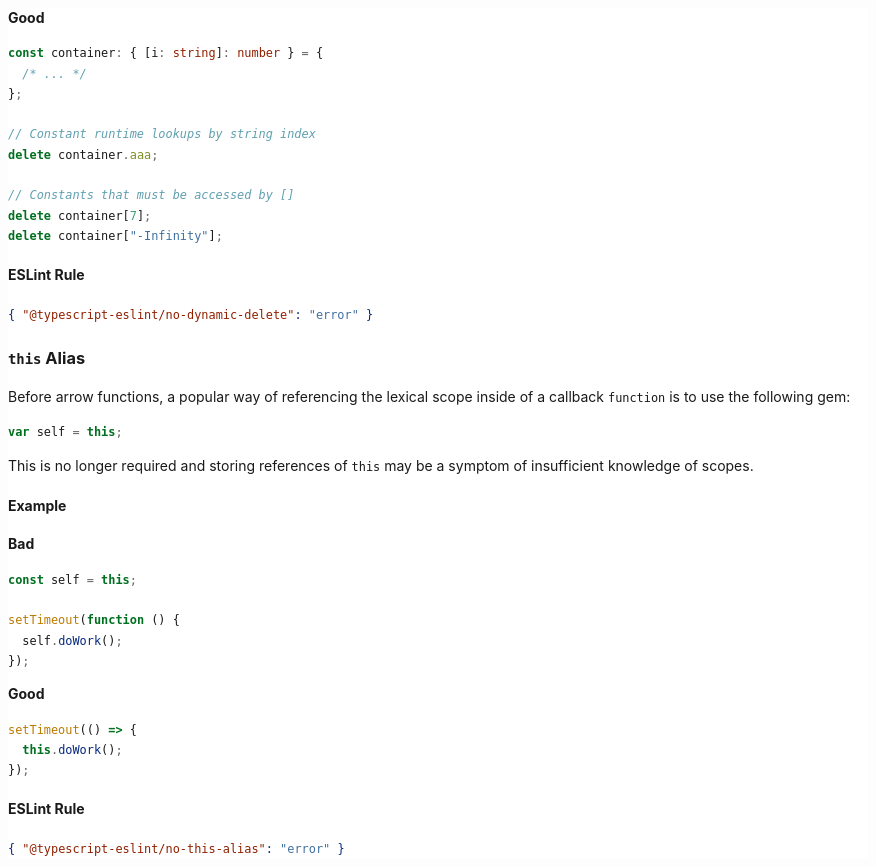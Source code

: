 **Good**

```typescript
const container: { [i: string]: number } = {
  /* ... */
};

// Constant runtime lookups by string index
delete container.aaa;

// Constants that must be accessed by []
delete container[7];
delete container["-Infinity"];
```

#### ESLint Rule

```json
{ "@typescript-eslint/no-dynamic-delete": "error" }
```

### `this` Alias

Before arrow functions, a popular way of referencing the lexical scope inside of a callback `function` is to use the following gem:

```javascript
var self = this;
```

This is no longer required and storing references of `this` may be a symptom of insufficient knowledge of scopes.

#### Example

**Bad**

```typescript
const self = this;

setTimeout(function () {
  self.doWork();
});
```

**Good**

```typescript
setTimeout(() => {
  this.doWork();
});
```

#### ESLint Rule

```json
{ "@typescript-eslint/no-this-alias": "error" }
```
---
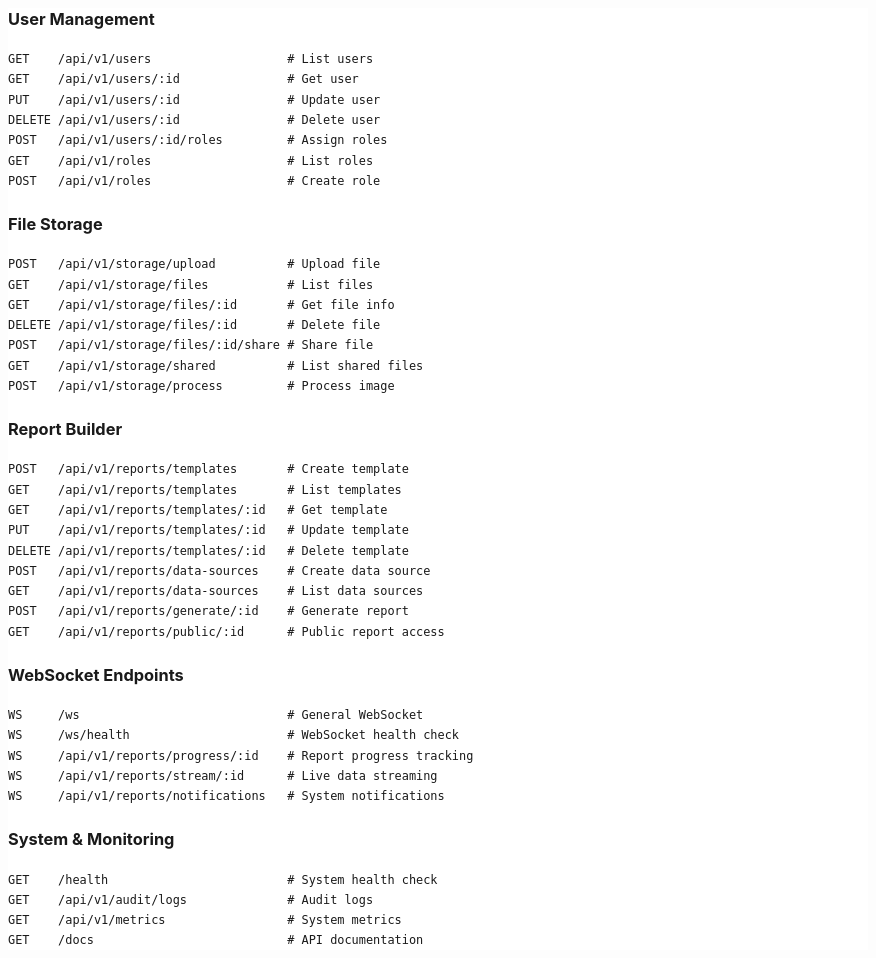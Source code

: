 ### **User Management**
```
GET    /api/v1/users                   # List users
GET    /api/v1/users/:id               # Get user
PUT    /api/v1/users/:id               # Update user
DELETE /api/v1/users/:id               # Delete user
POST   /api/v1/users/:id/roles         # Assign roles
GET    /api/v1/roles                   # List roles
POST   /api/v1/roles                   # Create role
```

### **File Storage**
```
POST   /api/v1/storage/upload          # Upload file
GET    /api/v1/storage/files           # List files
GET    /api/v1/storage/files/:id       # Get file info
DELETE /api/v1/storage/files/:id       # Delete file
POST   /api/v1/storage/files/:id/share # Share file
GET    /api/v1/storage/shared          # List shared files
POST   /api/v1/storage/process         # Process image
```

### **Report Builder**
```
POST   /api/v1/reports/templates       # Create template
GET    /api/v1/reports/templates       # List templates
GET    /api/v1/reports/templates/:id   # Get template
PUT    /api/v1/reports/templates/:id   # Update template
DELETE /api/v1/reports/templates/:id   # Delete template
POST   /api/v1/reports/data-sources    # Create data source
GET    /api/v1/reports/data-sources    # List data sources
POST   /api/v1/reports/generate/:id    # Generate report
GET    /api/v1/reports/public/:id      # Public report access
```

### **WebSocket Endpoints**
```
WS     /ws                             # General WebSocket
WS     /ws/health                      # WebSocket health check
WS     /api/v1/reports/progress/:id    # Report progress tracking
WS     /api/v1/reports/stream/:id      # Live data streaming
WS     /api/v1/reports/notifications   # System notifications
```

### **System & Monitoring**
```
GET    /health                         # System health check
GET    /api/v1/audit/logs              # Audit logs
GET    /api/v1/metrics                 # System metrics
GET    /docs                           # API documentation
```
==
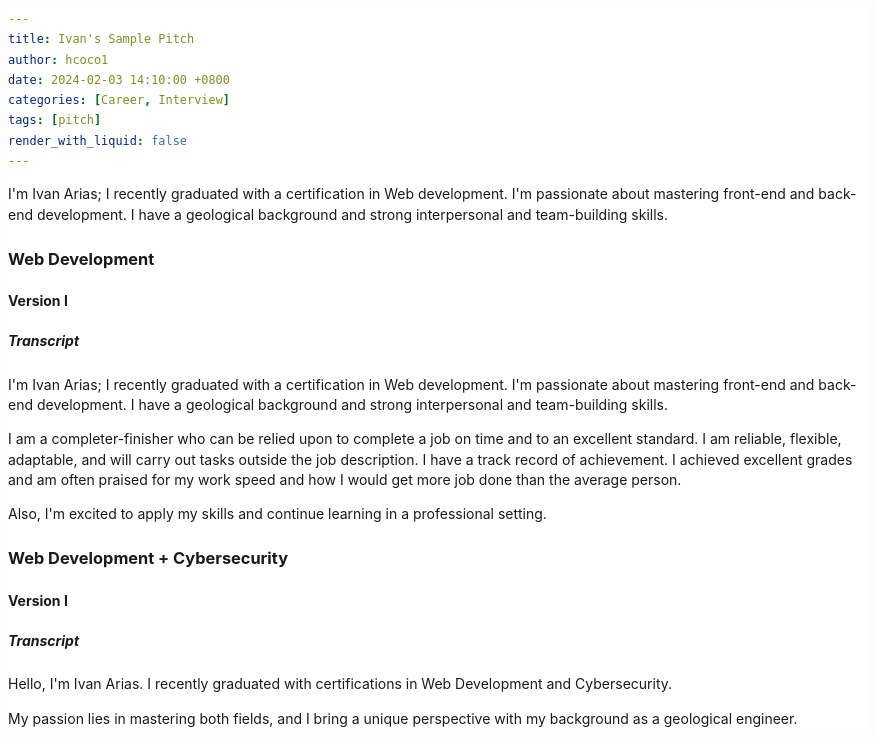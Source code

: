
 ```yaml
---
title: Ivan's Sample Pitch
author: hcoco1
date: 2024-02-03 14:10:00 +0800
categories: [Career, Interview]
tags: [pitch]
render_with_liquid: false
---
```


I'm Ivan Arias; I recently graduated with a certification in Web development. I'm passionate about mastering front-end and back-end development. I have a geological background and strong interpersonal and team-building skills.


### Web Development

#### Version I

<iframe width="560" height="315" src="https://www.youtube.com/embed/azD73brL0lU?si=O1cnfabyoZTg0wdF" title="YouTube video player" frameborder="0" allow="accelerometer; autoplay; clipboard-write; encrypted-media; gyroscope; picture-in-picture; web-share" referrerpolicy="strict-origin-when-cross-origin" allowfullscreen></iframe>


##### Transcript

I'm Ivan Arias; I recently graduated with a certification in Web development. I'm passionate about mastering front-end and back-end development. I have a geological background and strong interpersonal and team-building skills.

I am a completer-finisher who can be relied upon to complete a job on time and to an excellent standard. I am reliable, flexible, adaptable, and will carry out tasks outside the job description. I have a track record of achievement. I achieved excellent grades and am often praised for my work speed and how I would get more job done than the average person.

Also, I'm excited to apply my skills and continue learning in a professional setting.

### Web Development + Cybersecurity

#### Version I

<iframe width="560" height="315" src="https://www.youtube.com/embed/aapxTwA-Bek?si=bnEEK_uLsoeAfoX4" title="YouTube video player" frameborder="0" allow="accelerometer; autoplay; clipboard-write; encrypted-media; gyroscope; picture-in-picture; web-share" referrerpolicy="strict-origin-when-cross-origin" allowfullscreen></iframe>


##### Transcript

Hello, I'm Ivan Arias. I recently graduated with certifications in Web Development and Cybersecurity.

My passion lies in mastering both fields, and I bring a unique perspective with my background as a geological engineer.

__Task objective__
Please show the lines in the entries above that hold the string "roles".

__Exercise response__
POST   /api/v1/users/:id/roles         # Assign roles
GET    /api/v1/roles                   # List roles
POST   /api/v1/roles                   # Create role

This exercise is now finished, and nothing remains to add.